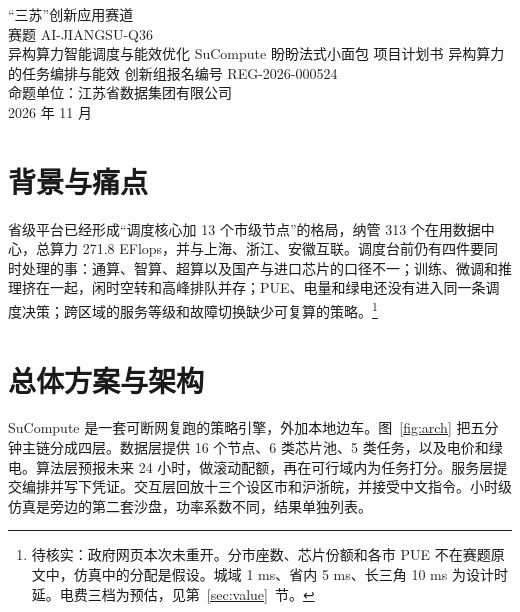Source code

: 

\contesttitlepage
  {“三苏”创新应用赛道\\赛题 AI-JIANGSU-Q36\\异构算力智能调度与能效优化}
  {SuCompute}
  {盼盼法式小面包}
  {项目计划书}
  {异构算力的任务编排与能效}
  {创新组\quad 报名编号 REG-2026-000524\\命题单位：江苏省数据集团有限公司\\2026 年 11 月}

\begin{abstract}
SuCompute 在同一合成周上编排异构任务，并给出边车建议和任务凭证。种子 313、四场景等权的结果是：有效在线利用率 80.01\%，服务等级 99.83\%，相对轮询就近的单位能耗降低 21.23\%。
\end{abstract}

\section{背景与痛点}
省级平台已经形成“调度核心加 13 个市级节点”的格局，纳管 313 个在用数据中心，总算力 271.8 EFlops，并与上海、浙江、安徽互联。调度台前仍有四件要同时处理的事：通算、智算、超算以及国产与进口芯片的口径不一；训练、微调和推理挤在一起，闲时空转和高峰排队并存；PUE、电量和绿电还没有进入同一条调度决策；跨区域的服务等级和故障切换缺少可复算的策略。\footnote{待核实：政府网页本次未重开。分市座数、芯片份额和各市 PUE 不在赛题原文中，仿真中的分配是假设。城域 1 ms、省内 5 ms、长三角 10 ms 为设计时延。电费三档为预估，见第~\ref{sec:value}~节。}

\section{总体方案与架构}
SuCompute 是一套可断网复跑的策略引擎，外加本地边车。图~\ref{fig:arch} 把五分钟主链分成四层。数据层提供 16 个节点、6 类芯片池、5 类任务，以及电价和绿电。算法层预报未来 24 小时，做滚动配额，再在可行域内为任务打分。服务层提交编排并写下凭证。交互层回放十三个设区市和沪浙皖，并接受中文指令。小时级仿真是旁边的第二套沙盘，功率系数不同，结果单独列表。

== == ==

(Your goal): Pictures aside, repeat every entry exactly as written.

(Result below):
Source code

: 

\contesttitlepage
  {“三苏”创新应用赛道\\赛题 AI-JIANGSU-Q36\\异构算力智能调度与能效优化}
  {SuCompute}
  {盼盼法式小面包}
  {项目计划书}
  {异构算力的任务编排与能效}
  {创新组\quad 报名编号 REG-2026-000524\\命题单位：江苏省数据集团有限公司\\2026 年 11 月}

\begin{abstract}
SuCompute 在同一合成周上编排异构任务，并给出边车建议和任务凭证。种子 313、四场景等权的结果是：有效在线利用率 80.01\%，服务等级 99.83\%，相对轮询就近的单位能耗降低 21.23\%。
\end{abstract}

\section{背景与痛点}
省级平台已经形成“调度核心加 13 个市级节点”的格局，纳管 313 个在用数据中心，总算力 271.8 EFlops，并与上海、浙江、安徽互联。调度台前仍有四件要同时处理的事：通算、智算、超算以及国产与进口芯片的口径不一；训练、微调和推理挤在一起，闲时空转和高峰排队并存；PUE、电量和绿电还没有进入同一条调度决策；跨区域的服务等级和故障切换缺少可复算的策略。\footnote{待核实：政府网页本次未重开。分市座数、芯片份额和各市 PUE 不在赛题原文中，仿真中的分配是假设。城域 1 ms、省内 5 ms、长三角 10 ms 为设计时延。电费三档为预估，见第~\ref{sec:value}~节。}

\section{总体方案与架构}
SuCompute 是一套可断网复跑的策略引擎，外加本地边车。图~\ref{fig:arch} 把五分钟主链分成四层。数据层提供 16 个节点、6 类芯片池、5 类任务，以及电价和绿电。算法层预报未来 24 小时，做滚动配额，再在可行域内为任务打分。服务层提交编排并写下凭证。交互层回放十三个设区市和沪浙皖，并接受中文指令。小时级仿真是旁边的第二套沙盘，功率系数不同，结果单独列表。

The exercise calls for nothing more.